Saved entries
• • • •

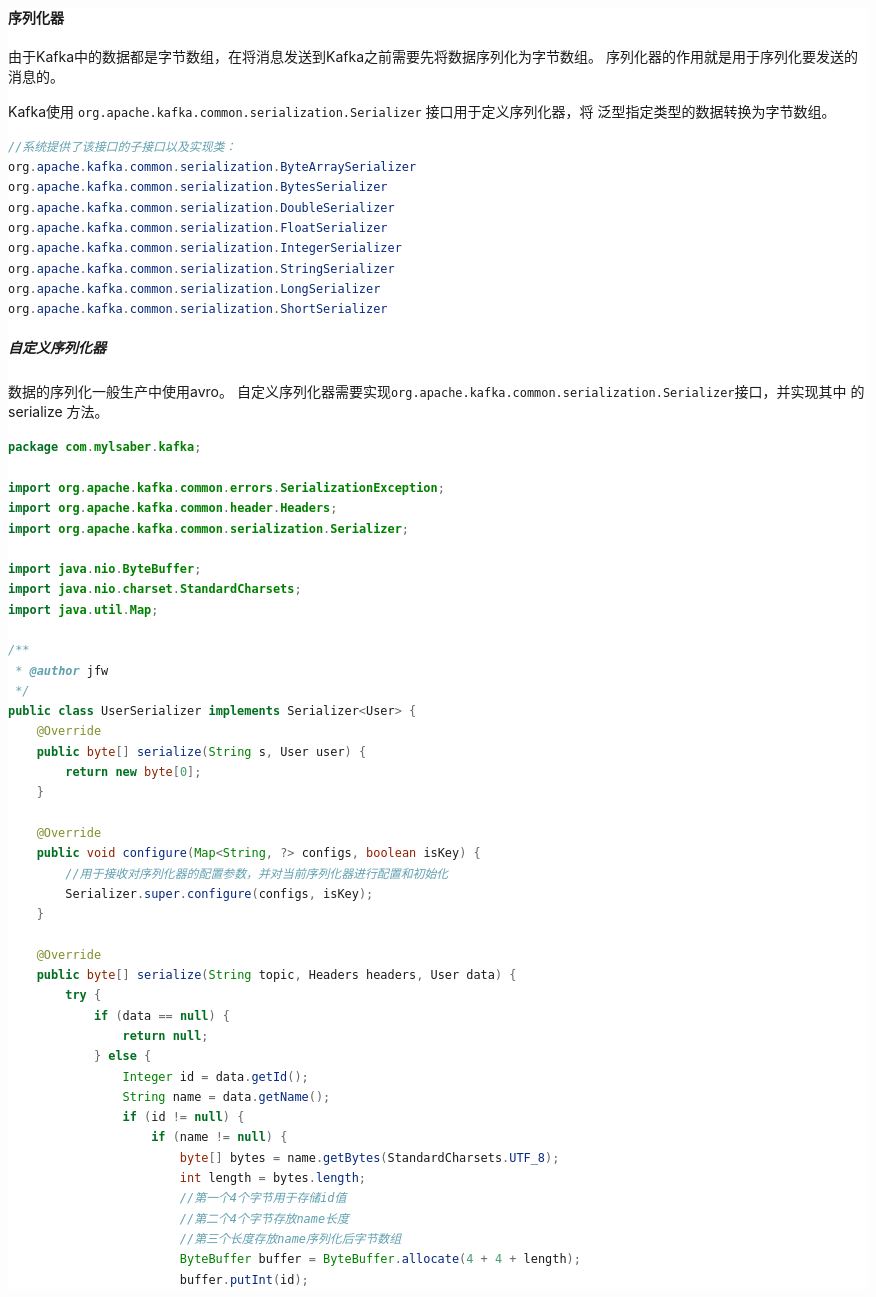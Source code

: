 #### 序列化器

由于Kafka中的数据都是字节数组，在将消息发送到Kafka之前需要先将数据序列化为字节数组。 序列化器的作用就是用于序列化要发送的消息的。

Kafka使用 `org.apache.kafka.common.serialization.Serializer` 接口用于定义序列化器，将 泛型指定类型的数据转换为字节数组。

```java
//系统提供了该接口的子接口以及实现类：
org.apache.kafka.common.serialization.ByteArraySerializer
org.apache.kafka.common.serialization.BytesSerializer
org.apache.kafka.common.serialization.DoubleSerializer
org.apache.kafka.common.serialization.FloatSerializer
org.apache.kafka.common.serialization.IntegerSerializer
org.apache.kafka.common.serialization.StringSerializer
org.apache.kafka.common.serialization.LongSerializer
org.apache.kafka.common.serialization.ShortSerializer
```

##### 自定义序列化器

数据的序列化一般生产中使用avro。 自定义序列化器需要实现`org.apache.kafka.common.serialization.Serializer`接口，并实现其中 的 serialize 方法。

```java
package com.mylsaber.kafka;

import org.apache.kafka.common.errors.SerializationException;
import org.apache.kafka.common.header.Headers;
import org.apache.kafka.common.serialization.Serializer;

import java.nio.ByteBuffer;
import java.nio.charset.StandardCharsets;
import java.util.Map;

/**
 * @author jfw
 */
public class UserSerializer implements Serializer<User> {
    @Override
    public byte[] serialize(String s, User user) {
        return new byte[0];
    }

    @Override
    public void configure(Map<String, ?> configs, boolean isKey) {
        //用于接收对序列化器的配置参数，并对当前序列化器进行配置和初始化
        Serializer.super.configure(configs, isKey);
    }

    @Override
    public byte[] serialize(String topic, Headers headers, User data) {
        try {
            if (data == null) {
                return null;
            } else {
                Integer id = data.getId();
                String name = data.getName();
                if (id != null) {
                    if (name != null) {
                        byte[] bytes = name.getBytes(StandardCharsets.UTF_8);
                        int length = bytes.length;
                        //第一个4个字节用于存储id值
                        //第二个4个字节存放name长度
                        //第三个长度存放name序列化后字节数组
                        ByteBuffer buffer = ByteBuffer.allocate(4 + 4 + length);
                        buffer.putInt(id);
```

• • • •

▸ **About this task**
For the word "ByteBuffer", find every line in the data that holds it and copy that line.

▸ **Task result**
import java.nio.ByteBuffer;
                        ByteBuffer buffer = ByteBuffer.allocate(4 + 4 + length);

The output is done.